Frau Rublack bemerkt zuletzt, dass der RSD Nord zwei zusätzliche Stellen brauche, außerdem zusätzliche Mittel wegen des Bevölkerungszuwachses durch Flüchtlingsunterkünfte dort. An vier Schwerpunktkitas brauche man je einen Sozialarbeiter. Außerdem müsse es ein multiprofessionelles Team geben, das den Übergang vom Kindergarten in die Schule mit verschiedenen Experten begleitet. Herr Keßler ergänzt, dass es ein Netzwerk in Buch mit zwei Säulen gebe. Er fordert außerdem, dass ein Angebot wie die Mädchenarbeit im Würfel regelfinanziert wird. Des Weiteren solle es einen Topf für Honorarmittel geben und die Arbeit in den Gemeinschaftsunterkünften solle in den Statistiken anerkannt werden. 

Auf Nachfrage:

Sind die vom Integrationsfond finanzierten Projekte am Buchgipfel beteiligt? Wie ist die Position des Bezirksamts zur Öffnung des Erdgeschosses des Bucher Bürgerhaus für ein Erlebniscafé? Kann die HoWoGe die Arbeit des Jugendamts in Buch unterstützen? Sie sei sehr kooperativ.

Frau Rublack sagt, es sei schwierig, die Integrationsträger in den Buchgipfel mit einzubeziehen, weil es zu viel Betreiberwechsel bei den Unterkünften und beim BENN-Programm gebe. Das Kennenlernen und die Einarbeitung würden deshalb immer wieder von vorn beginnen müssen. Die Kooperativität der HoWoGe ist bekannt. 

Herr Anders führt aus, dass ein neues Angebot im Erdgeschoss des Bucher Bürgerhauses vor dem Hintergrund, dass das alte Angebot nicht wirtschaftlich war, schwierig zu realisieren sei, weil man so nicht leicht einen Betreiber finde.
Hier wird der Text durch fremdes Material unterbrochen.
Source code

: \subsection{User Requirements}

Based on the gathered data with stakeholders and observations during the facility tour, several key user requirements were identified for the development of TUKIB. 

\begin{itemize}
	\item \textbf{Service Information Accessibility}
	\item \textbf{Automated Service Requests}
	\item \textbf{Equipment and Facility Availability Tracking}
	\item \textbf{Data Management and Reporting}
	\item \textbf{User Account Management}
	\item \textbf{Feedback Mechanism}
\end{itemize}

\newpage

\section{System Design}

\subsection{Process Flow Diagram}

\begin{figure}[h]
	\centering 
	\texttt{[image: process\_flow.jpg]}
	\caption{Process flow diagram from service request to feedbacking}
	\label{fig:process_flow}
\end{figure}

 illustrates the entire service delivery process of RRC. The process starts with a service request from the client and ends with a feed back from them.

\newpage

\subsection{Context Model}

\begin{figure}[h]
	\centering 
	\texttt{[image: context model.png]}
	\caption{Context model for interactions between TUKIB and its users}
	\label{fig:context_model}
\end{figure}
Außerdem wisse er nicht, welche anderen Planungen es im BA für die Fläche gebe. 

Herr Keßler betont, dass Frau Rublack und das ganze Team intensiv an der Vorbereitung und Ausrichtung des Buchgipfels gearbeitet hätten. Sie selbst und das Team hätten viele Stunden in die Vorbereitung gesteckt, Frau Rublack sei eine Schlüsselperson.

Herr BVO Bohla bittet darum, dass die Vortragenden ihre Forderungen nochmal zusammenfassen und an den Ausschuss senden. 

Wird in Buch bereits mit den Family Guides und den Stadtteilmüttern zusammengearbeitet? Es werden mehr Stadtteilmüttern gefordert. Die Ungleichverteilung der Stadtteilmütter in Berlin angesichts des Bedarfs in Pankow wird kritisiert. Inwiefern setzt sich das Bezirksamt dafür ein, dass mehr Stadtteilmütter zur Verfügung gestellt werden?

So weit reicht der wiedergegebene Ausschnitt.